## Goal of the exercise
Return the lines beginning at the one that contains "Source code" and continuing to the end of the entries, including both ends, exactly as written and nothing else.

## Input
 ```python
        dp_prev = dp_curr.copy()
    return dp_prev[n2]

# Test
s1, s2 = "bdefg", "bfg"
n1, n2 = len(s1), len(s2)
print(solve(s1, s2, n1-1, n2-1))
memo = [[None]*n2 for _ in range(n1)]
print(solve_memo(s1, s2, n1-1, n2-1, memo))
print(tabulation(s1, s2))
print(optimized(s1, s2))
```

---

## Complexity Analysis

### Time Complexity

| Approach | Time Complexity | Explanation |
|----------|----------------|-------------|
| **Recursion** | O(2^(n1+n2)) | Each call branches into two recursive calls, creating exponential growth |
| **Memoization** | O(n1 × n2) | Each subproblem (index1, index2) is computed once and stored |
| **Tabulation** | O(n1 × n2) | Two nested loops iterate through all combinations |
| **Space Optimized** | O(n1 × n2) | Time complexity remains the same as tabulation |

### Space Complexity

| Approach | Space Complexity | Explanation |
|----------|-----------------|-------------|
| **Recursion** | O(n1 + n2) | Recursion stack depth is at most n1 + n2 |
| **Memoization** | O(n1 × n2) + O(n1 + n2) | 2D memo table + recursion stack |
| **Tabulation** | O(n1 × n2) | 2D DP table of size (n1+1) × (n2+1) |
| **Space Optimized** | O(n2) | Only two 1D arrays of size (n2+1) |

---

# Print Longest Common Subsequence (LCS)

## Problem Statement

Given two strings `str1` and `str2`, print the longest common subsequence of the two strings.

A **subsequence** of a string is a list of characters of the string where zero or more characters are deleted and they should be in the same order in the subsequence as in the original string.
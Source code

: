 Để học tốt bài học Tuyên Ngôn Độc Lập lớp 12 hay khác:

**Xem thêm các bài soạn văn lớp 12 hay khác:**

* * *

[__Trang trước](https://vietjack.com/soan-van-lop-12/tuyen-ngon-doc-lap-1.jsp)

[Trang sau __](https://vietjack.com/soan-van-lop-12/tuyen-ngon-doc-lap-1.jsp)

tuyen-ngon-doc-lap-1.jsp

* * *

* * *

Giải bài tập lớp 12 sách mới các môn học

## Task output
Source code

: Để học tốt bài học Tuyên Ngôn Độc Lập lớp 12 hay khác:

**Xem thêm các bài soạn văn lớp 12 hay khác:**

* * *

[__Trang trước](https://vietjack.com/soan-van-lop-12/tuyen-ngon-doc-lap-1.jsp)

[Trang sau __](https://vietjack.com/soan-van-lop-12/tuyen-ngon-doc-lap-1.jsp)

tuyen-ngon-doc-lap-1.jsp

* * *

* * *

Giải bài tập lớp 12 sách mới các môn học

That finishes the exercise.